Diabetes risk linked to recent weight change

16 October 2009

Bariatric (weight loss) surgery dramatically reduces the risk of obese people developing diabetes or needing diabetes medicines, new research shows.

A prospective study by Swedish researchers, presented at the European Association for the Study of Diabetes (EASD) annual meeting, found obese patients who underwent bariatric surgery had a 75 per cent reduced incidence of diabetes compared with those who did not have surgery.

The researchers analysed the impact of bariatric surgery in 2010 middle-aged obese people with an average body mass index (BMI) of 41.8 kg/m² recruited from 1987 to 2001, compared with 2037 matched nonsurgical controls (people who did not have surgery).

Among those who had surgery, 19 per cent underwent gastric banding, 68 per cent had stomach stapling and 13 per cent had a gastric bypass.

Weight-loss surgery had an effect on diabetes resolution, with 35 per cent no longer having diabetes following surgery compared to 11 per cent of controls.

Pooled data from both groups revealed recent weight changes, not current degree of obesity, were also related to diabetes incidence.

Those with a BMI of 40-45 who had reduced it by 0-5 over the preceding 2 years had a diabetes incidence of almost 4 per cent compared with 2 per cent in those with a BMI of 35-40 who had achieved a similar reduction.

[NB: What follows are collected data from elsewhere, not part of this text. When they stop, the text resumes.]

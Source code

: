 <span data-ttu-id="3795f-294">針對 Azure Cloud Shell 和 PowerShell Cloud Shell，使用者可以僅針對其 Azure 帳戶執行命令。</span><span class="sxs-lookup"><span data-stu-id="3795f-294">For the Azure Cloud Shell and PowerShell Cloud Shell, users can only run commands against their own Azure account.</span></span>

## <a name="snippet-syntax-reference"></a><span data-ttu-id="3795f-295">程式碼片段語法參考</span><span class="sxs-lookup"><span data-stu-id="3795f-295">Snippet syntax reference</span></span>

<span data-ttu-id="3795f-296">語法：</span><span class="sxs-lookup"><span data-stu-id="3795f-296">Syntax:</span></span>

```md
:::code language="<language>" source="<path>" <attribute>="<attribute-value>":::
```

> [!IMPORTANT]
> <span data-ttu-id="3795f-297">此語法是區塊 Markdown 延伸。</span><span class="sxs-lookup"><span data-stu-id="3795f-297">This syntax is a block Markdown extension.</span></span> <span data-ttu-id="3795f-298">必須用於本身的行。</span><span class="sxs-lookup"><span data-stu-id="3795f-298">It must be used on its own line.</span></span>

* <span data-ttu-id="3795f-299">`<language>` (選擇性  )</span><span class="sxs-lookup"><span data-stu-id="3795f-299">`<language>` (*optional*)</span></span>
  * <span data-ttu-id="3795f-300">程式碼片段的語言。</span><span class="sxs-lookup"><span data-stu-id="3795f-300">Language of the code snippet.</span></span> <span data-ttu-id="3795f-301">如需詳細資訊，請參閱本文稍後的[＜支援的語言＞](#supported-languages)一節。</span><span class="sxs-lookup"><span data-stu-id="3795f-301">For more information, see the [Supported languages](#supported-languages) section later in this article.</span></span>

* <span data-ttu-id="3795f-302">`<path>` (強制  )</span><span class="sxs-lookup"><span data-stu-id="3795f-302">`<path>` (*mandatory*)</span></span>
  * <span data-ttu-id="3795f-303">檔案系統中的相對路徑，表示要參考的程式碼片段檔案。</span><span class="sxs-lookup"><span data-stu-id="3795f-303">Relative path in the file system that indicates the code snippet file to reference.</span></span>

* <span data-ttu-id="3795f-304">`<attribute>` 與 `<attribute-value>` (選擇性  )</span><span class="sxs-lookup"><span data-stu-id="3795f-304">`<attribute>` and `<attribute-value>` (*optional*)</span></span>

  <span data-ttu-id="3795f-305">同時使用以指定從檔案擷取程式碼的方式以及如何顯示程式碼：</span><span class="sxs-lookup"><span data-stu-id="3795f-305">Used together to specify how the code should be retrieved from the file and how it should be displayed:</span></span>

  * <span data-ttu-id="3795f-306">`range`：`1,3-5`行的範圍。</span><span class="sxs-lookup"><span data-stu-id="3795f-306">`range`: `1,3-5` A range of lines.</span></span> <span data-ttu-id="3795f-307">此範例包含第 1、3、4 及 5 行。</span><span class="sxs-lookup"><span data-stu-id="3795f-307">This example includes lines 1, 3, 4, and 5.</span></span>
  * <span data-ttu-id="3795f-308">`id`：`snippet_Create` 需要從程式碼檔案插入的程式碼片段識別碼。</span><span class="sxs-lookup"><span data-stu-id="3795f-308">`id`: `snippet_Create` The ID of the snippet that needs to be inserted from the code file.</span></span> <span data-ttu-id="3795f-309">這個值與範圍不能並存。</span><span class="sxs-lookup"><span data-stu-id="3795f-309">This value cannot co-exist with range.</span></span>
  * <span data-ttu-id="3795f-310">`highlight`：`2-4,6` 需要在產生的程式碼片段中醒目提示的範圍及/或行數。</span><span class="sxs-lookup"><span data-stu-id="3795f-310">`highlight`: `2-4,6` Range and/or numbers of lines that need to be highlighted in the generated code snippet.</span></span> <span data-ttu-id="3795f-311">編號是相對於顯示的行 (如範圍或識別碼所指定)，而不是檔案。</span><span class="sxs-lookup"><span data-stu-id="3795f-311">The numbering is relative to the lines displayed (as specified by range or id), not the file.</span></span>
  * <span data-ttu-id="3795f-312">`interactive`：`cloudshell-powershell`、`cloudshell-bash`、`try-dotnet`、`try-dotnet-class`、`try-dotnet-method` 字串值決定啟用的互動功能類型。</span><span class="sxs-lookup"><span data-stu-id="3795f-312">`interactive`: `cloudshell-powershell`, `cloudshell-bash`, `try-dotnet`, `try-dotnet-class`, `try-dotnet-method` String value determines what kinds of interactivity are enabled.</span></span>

“This suggests that diabetes incidence is much more closely associated with recent weight change than we currently realise,” lead researcher Professor Lars Sjöström from the University of Gothenburg said.

Data also showed intensive glucose control achieved with bariatric surgery had no adverse effects on mortality, myocardial infarction (heart attack) or cancer risk, he said.